Francisco Martins Rodrigues
Os generais novembristas falam acerca do seu golpe. Agora que já lá vão 30 anos, Ramalho Eanes, Loureiro dos Santos, Jaime Neves, Tomé Pinto & Cia. contam (quase) tudo sem complexos, garantindo com a maior desfaçatez que só agiram por amor à Pátria e “dentro da legalidade”. Vale a pena vencer a repugnância que despertam as suas gabarolices e as suas proezas de meia tigela, e tomar nota de alguns pormenores instrutivos, que desmentem a lenda do “contragolpe democrático, necessário para fazer face ao golpe extremista da esquerda”.
Os golpistas confessam como começaram a estabelecer contactos imediatamente a seguir ao malogro do golpe spinolista de 11 de Março e como uma das suas primeiras medidas foi dissolver a 5ª Divisão, por recearem que os desmascarasse.
Como convocaram a assembleia de Tancos e aí agiram concertadamente, usando Pinheiro de Azevedo como ponta de lança para forçar Vasco Gonçalves à demissão.
Como entraram em contacto com as embaixadas estrangeiras (muito discretos quanto a Carlucci, não se percebe bem porquê, uma vez que este já se desbocou em entrevistas à imprensa: “Tive contactos com Vítor Alves, almocei várias vezes com Melo Antunes, com Vasco Lourenço uma ou duas vezes, com Soares e Zenha; quem falava com Eanes era o coronel Shuler, adido militar…”);
Como Melo Antunes foi a Inglaterra pedir apoio em armas, que lhe foi prometido pelo primeiro-ministro James Callagham.
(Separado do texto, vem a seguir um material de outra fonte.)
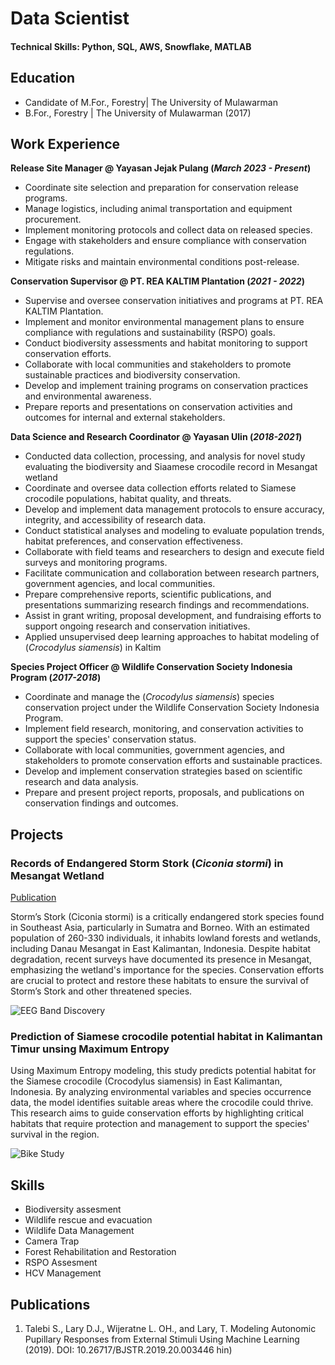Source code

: # Data Scientist

#### Technical Skills: Python, SQL, AWS, Snowflake, MATLAB

## Education					       		
- Candidate of M.For., Forestry| The University of Mulawarman	        		
- B.For., Forestry             | The University of Mulawarman (2017)

## Work Experience
**Release Site Manager @ Yayasan Jejak Pulang (_March 2023 - Present_)**
- Coordinate site selection and preparation for conservation release programs.
- Manage logistics, including animal transportation and equipment procurement.
- Implement monitoring protocols and collect data on released species.
- Engage with stakeholders and ensure compliance with conservation regulations.
- Mitigate risks and maintain environmental conditions post-release.
  
**Conservation Supervisor @ PT. REA KALTIM Plantation (_2021 - 2022_)**
- Supervise and oversee conservation initiatives and programs at PT. REA KALTIM Plantation.
- Implement and monitor environmental management plans to ensure compliance with regulations and sustainability (RSPO) goals.
- Conduct biodiversity assessments and habitat monitoring to support conservation efforts.
- Collaborate with local communities and stakeholders to promote sustainable practices and biodiversity conservation.
- Develop and implement training programs on conservation practices and environmental awareness.
- Prepare reports and presentations on conservation activities and outcomes for internal and external stakeholders.
  
**Data Science and Research Coordinator @ Yayasan Ulin (_2018-2021_)**
- Conducted data collection, processing, and analysis for novel study evaluating the biodiversity and Siaamese crocodile record in Mesangat wetland
- Coordinate and oversee data collection efforts related to Siamese crocodile populations, habitat quality, and threats.
- Develop and implement data management protocols to ensure accuracy, integrity, and accessibility of research data.
- Conduct statistical analyses and modeling to evaluate population trends, habitat preferences, and conservation effectiveness.
- Collaborate with field teams and researchers to design and execute field surveys and monitoring programs.
- Facilitate communication and collaboration between research partners, government agencies, and local communities.
- Prepare comprehensive reports, scientific publications, and presentations summarizing research findings and recommendations.
- Assist in grant writing, proposal development, and fundraising efforts to support ongoing research and conservation initiatives.
- Applied unsupervised deep learning approaches to habitat modeling of (_Crocodylus siamensis_) in Kaltim

**Species Project Officer @ Wildlife Conservation Society Indonesia Program (_2017-2018_)**
- Coordinate and manage the (_Crocodylus siamensis_) species conservation project under the Wildlife Conservation Society Indonesia Program.
- Implement field research, monitoring, and conservation activities to support the species' conservation status.
- Collaborate with local communities, government agencies, and stakeholders to promote conservation efforts and sustainable practices.
- Develop and implement conservation strategies based on scientific research and data analysis.
- Prepare and present project reports, proposals, and publications on conservation findings and outcomes.

## Projects
### Records of Endangered Storm Stork (_Ciconia stormi_) in Mesangat Wetland
[Publication]([https://www.mdpi.com/1424-8220/22/8/3048](https://www.academia.edu/95933549/Records_of_the_Endangered_Storms_Stork_Ciconia_stormi_in_East_Kutai_East_Kalimantan_Indonesia_and_notes_on_its_conservation_in_Borneo?uc-g-sw=2646643))

Storm’s Stork (Ciconia stormi) is a critically endangered stork species found in Southeast Asia, particularly in Sumatra and Borneo. With an estimated population of 260-330 individuals, it inhabits lowland forests and wetlands, including Danau Mesangat in East Kalimantan, Indonesia. Despite habitat degradation, recent surveys have documented its presence in Mesangat, emphasizing the wetland's importance for the species. Conservation efforts are crucial to protect and restore these habitats to ensure the survival of Storm’s Stork and other threatened species.

![EEG Band Discovery](/assets/img/eeg_band_discovery.jpeg)

### Prediction of Siamese crocodile potential habitat in Kalimantan Timur unsing Maximum Entropy

Using Maximum Entropy modeling, this study predicts potential habitat for the Siamese crocodile (Crocodylus siamensis) in East Kalimantan, Indonesia. By analyzing environmental variables and species occurrence data, the model identifies suitable areas where the crocodile could thrive. This research aims to guide conservation efforts by highlighting critical habitats that require protection and management to support the species' survival in the region.

![Bike Study](/assets/img/bike_study.jpeg)

## Skills 
- Biodiversity assesment
- Wildlife rescue and evacuation
- Wildlife Data Management
- Camera Trap
- Forest Rehabilitation and Restoration
- RSPO Assesment
- HCV Management


## Publications
1. Talebi S., Lary D.J., Wijeratne L. OH., and Lary, T. Modeling Autonomic Pupillary Responses from External Stimuli Using Machine Learning (2019). DOI: 10.26717/BJSTR.2019.20.003446
hin)
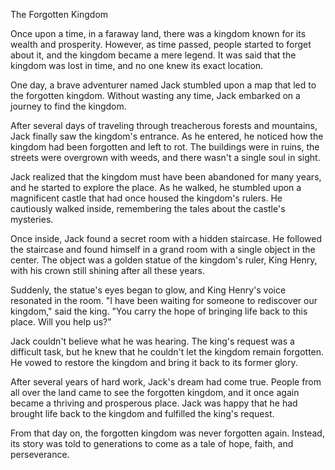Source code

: The Forgotten Kingdom

Once upon a time, in a faraway land, there was a kingdom known for its wealth and prosperity. However, as time passed, people started to forget about it, and the kingdom became a mere legend. It was said that the kingdom was lost in time, and no one knew its exact location.

One day, a brave adventurer named Jack stumbled upon a map that led to the forgotten kingdom. Without wasting any time, Jack embarked on a journey to find the kingdom.

After several days of traveling through treacherous forests and mountains, Jack finally saw the kingdom's entrance. As he entered, he noticed how the kingdom had been forgotten and left to rot. The buildings were in ruins, the streets were overgrown with weeds, and there wasn't a single soul in sight.

Jack realized that the kingdom must have been abandoned for many years, and he started to explore the place. As he walked, he stumbled upon a magnificent castle that had once housed the kingdom's rulers. He cautiously walked inside, remembering the tales about the castle's mysteries.

Once inside, Jack found a secret room with a hidden staircase. He followed the staircase and found himself in a grand room with a single object in the center. The object was a golden statue of the kingdom's ruler, King Henry, with his crown still shining after all these years.

Suddenly, the statue's eyes began to glow, and King Henry's voice resonated in the room. "I have been waiting for someone to rediscover our kingdom," said the king. "You carry the hope of bringing life back to this place. Will you help us?"

Jack couldn't believe what he was hearing. The king's request was a difficult task, but he knew that he couldn't let the kingdom remain forgotten. He vowed to restore the kingdom and bring it back to its former glory.

After several years of hard work, Jack's dream had come true. People from all over the land came to see the forgotten kingdom, and it once again became a thriving and prosperous place. Jack was happy that he had brought life back to the kingdom and fulfilled the king's request.

From that day on, the forgotten kingdom was never forgotten again. Instead, its story was told to generations to come as a tale of hope, faith, and perseverance.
Como o presidente da República, Costa Gomes – cuja “grande habilidade” louvam, por ter sabido favorecer o golpe na sombra, sem perder a aparência de imparcialidade – lhes deu luz verde para instalarem com um mês de antecedência o seu posto de comando secreto num 5º andar do Estado-Maior General das Forças Armadas.
Como mantinham relações estreitas com os terroristas do MDLP; como iniciaram reuniões clandestinas com o PS, em Cascais, e como nas vésperas do golpe entregaram mil armas a grupos de operacionais do PS.
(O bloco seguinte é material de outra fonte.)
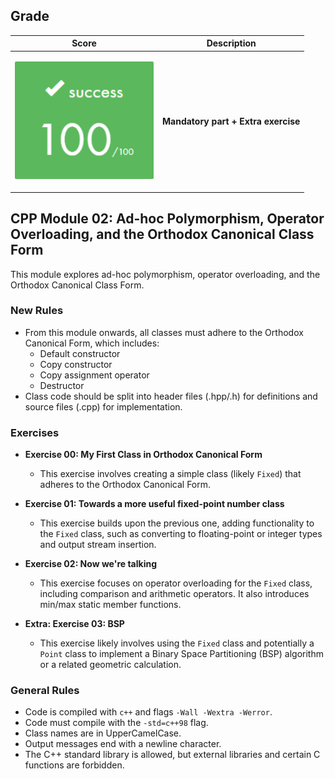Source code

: ## Grade

| **Score**           | **Description**     |
|-----------------------|---------------|
| <p align="center"><img width="222px" alt="170px" src="https://github.com/BishopVK/Cursus-42Madrid/blob/main/lvl4/CPP_Module/CPP_Module_02/img/Score_100.png"></p> | **Mandatory part + Extra exercise** |


## CPP Module 02: Ad-hoc Polymorphism, Operator Overloading, and the Orthodox Canonical Class Form

This module explores ad-hoc polymorphism, operator overloading, and the Orthodox Canonical Class Form.

### New Rules

* From this module onwards, all classes must adhere to the Orthodox Canonical Form, which includes:
    * Default constructor
    * Copy constructor
    * Copy assignment operator
    * Destructor
* Class code should be split into header files (.hpp/.h) for definitions and source files (.cpp) for implementation.

### Exercises

* **Exercise 00: My First Class in Orthodox Canonical Form**

    * This exercise involves creating a simple class (likely `Fixed`) that adheres to the Orthodox Canonical Form.
* **Exercise 01: Towards a more useful fixed-point number class**

    * This exercise builds upon the previous one, adding functionality to the `Fixed` class, such as converting to floating-point or integer types and output stream insertion.
* **Exercise 02: Now we're talking**

    * This exercise focuses on operator overloading for the `Fixed` class, including comparison and arithmetic operators. It also introduces min/max static member functions.
* **Extra: Exercise 03: BSP**

    * This exercise likely involves using the `Fixed` class and potentially a `Point` class to implement a Binary Space Partitioning (BSP) algorithm or a related geometric calculation.

### General Rules

* Code is compiled with `c++` and flags `-Wall -Wextra -Werror`.
* Code must compile with the `-std=c++98` flag.
* Class names are in UpperCamelCase.
* Output messages end with a newline character.
* The C++ standard library is allowed, but external libraries and certain C functions are forbidden.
Como Otelo, apertado pelos golpistas, numa reunião no QG da Região Militar de Lisboa, se dispôs a fazer o que eles pretendiam; como dias depois lhes fugiu de novo ao controle; e como acabou por deixar correr a conspiração e, no dia do golpe, saiu voluntariamente do comando do COPCON e se foi entregar a Belém, deixando os fuzileiros sem comando e sabotando qualquer hipótese de resistência ao golpe.
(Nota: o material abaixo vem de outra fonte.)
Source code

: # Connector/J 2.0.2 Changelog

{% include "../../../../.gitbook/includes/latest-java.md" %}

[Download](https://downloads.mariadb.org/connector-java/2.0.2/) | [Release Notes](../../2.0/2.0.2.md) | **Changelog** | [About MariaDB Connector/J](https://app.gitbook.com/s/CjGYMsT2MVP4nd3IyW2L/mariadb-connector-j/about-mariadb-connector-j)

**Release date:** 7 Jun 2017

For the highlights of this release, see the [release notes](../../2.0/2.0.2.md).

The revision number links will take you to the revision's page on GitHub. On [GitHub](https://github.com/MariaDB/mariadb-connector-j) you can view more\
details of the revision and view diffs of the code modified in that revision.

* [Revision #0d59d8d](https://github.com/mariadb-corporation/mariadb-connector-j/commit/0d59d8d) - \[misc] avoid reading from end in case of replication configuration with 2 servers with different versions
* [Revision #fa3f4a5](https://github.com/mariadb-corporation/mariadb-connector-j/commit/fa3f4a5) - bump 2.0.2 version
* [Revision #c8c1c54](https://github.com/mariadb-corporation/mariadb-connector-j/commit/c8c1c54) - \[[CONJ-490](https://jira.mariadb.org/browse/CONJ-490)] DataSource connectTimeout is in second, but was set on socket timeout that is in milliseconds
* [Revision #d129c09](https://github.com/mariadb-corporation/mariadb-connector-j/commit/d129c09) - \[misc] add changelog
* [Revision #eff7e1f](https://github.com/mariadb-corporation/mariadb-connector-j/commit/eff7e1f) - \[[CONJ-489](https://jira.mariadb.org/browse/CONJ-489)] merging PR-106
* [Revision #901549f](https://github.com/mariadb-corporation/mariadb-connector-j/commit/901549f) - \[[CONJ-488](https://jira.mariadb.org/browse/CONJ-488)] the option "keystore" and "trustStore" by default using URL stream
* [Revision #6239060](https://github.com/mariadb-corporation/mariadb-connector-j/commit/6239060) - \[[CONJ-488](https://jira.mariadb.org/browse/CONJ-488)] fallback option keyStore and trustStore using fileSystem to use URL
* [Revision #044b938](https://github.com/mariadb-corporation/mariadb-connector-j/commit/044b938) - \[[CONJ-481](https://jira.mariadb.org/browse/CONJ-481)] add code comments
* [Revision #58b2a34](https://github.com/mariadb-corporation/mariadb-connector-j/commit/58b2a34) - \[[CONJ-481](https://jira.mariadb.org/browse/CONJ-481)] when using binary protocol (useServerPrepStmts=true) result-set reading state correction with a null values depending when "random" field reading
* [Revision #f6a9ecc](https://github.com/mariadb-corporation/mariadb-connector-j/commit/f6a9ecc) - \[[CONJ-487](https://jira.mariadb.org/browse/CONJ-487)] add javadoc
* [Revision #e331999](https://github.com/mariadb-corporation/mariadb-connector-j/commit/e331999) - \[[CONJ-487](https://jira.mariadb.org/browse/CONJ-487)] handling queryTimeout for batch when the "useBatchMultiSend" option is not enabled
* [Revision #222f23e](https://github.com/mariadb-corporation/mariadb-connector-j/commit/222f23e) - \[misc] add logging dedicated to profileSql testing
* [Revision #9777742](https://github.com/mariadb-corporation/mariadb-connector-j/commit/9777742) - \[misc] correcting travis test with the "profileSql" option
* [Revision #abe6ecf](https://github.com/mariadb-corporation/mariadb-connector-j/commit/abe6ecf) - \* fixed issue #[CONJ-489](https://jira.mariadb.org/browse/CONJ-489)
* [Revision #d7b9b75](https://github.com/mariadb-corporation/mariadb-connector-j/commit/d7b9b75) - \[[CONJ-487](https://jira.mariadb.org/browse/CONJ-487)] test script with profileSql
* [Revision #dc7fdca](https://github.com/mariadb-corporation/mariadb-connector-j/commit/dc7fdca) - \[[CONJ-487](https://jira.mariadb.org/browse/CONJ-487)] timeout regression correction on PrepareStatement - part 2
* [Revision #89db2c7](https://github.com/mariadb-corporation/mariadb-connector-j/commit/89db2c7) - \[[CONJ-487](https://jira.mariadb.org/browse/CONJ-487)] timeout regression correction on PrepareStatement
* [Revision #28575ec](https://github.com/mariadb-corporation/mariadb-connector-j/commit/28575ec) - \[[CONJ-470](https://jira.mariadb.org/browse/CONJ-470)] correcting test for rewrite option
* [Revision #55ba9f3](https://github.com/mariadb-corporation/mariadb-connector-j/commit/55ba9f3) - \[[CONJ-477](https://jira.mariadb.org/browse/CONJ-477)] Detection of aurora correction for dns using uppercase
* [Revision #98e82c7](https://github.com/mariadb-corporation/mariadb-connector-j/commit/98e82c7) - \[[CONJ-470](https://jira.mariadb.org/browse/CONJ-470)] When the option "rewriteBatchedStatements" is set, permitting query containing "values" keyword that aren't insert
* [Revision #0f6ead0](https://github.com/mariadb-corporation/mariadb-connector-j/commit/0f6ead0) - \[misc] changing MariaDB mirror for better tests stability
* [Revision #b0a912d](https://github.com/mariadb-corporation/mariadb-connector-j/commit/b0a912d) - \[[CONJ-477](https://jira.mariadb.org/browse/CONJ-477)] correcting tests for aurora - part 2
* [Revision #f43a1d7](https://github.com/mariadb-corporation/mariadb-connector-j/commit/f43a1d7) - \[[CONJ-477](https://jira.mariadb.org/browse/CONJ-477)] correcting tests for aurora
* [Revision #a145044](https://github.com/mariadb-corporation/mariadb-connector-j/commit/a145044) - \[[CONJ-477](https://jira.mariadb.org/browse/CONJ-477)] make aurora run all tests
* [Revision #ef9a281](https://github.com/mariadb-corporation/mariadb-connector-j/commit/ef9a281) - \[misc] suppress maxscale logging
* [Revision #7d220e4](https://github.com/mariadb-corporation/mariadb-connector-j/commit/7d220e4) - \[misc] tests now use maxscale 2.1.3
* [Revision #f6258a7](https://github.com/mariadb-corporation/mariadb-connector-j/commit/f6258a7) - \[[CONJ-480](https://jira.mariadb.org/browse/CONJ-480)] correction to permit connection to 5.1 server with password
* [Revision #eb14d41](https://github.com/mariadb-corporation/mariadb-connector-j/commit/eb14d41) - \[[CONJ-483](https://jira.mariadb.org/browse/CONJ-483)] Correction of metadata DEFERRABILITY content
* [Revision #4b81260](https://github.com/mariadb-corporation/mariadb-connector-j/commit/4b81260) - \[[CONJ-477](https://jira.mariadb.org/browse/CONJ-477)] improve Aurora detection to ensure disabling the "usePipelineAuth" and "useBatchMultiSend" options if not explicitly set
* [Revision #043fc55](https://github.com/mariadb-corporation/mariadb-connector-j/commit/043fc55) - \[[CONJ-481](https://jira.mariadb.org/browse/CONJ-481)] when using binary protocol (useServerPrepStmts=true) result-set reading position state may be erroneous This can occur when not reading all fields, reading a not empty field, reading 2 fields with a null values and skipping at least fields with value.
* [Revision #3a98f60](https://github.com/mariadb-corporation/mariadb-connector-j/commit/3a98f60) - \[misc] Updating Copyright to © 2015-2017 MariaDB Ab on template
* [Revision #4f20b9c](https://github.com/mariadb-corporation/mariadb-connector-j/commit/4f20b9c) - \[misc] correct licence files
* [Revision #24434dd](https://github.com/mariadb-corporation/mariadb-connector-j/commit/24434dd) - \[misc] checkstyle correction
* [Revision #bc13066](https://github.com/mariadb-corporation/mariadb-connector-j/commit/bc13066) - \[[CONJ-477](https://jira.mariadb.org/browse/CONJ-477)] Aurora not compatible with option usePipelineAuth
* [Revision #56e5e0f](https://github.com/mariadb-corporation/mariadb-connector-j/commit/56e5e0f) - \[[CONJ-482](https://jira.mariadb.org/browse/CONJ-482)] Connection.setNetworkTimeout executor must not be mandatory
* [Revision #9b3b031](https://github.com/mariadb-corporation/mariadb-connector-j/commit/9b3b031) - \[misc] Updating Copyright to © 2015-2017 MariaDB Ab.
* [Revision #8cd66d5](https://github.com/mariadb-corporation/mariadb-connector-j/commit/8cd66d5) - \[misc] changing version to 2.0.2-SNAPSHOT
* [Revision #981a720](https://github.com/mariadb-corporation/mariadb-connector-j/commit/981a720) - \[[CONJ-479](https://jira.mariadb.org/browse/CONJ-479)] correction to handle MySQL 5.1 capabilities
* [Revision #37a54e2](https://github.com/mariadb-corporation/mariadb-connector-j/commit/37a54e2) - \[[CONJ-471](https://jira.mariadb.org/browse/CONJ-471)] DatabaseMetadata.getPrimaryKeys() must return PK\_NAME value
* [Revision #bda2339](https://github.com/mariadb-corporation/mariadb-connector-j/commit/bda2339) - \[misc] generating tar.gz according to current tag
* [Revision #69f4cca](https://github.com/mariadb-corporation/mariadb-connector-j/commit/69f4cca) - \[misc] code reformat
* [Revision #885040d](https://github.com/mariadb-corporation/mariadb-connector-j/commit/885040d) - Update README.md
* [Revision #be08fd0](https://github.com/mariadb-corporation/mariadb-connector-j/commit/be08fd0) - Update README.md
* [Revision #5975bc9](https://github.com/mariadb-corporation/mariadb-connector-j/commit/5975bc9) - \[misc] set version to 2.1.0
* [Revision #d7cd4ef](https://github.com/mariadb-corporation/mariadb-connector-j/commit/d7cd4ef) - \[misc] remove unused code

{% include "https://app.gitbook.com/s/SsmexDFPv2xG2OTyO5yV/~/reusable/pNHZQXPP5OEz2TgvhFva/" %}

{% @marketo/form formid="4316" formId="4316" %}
Como admiram a “grande experiência” de Álvaro Cunhal, o qual, “sentindo o perigo do aventureirismo da extrema-esquerda”, soube conter os trabalhadores no cerco da Assembleia, “que poderia ter acabado numa insurreição geral”.
Uma contradição ressalta contudo das confissões destes combatentes de aviário, especialistas em jogar pelo seguro e dar facadas pelas costas. Se a extrema-esquerda não representava uma ameaça de tomada do poder porque “não tinha uma grande organização nem um grande propósito” (como de facto não tinha), e se o PCP também não pensava em tomar o poder (como de facto não pensava), porque Cunhal, “pela sua grande experiência”, apenas estava interessado em fazer “demonstrações de força como trunfo político” – então porquê era tão vital dar o golpe de Estado?
Porque era preciso meter na ordem o povo. Essa a razão profunda que emerge da argumentação dos generais. Nas suas palavras, eles agiram porque se impunha “defender os interesses de Portugal” contra o “poder popular, o armamento, o descontrolo, a indisciplina” – ou, em bom português, deram o golpe para esmagar as veleidades de soberania dos trabalhadores e salvaguardar os interesses da burguesia.
E assim fica completa a mal-cheirosa autópsia da “gloriosa jornada regeneradora do verdadeiro espírito do 25 de Abril”.